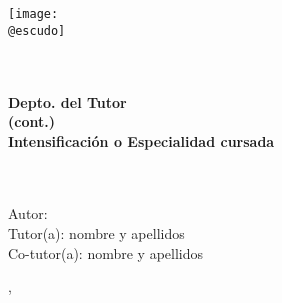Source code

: \begin{titlepage}
    \makeatletter
	\begin{center}
        \vspace{1cm}
		\texttt{[image: \\@escudo]}\vspace{1cm}
		
		{\LARGE \textbf{\@instEdu \\[0.5ex]
				\@centroEdu}}\\[0.5cm]
		{\Large \textbf{Depto. del Tutor}}\\ \smallskip%
        {\Large\textbf{(cont.)}}\\[0.5cm]
		{\large \textbf{Intensificación o Especialidad cursada}}\\[1.5cm]
		{\LARGE \textbf{\@tipoDoc}}\\[1cm]
		
		
		{\LARGE \textbf{\@tituloPrimera}}\\ \smallskip%
		\ifdefined\@tituloSegunda{\LARGE \textbf{\@tituloSegunda}}
		\else \phantom{\LARGE Texto fantasma}
		\fi
	\end{center}
	\vfill%
	\begin{flushleft}
		{\Large Autor: \@autor} \\ \bigskip%
		{\Large Tutor(a): nombre y apellidos} \\ \bigskip%
		{\Large Co-tutor(a): nombre y apellidos}
	\end{flushleft}
	\vspace{2cm}%
	\begin{flushright}
		{\Large \ifspanish \@mesTF \else \@monthTF \fi, \@yearTF}
	\end{flushright}
	\cleardoublepage
    \makeatother
\end{titlepage}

- - -

→ To do
Using only the data above, copy out the lines that include the word "textbf".

→ Solution to the exercise
		{\LARGE \textbf{\@instEdu \\[0.5ex]
		{\Large \textbf{Depto. del Tutor}}\\ \smallskip%
        {\Large\textbf{(cont.)}}\\[0.5cm]
		{\large \textbf{Intensificación o Especialidad cursada}}\\[1.5cm]
		{\LARGE \textbf{\@tipoDoc}}\\[1cm]
		{\LARGE \textbf{\@tituloPrimera}}\\ \smallskip%
		\ifdefined\@tituloSegunda{\LARGE \textbf{\@tituloSegunda}}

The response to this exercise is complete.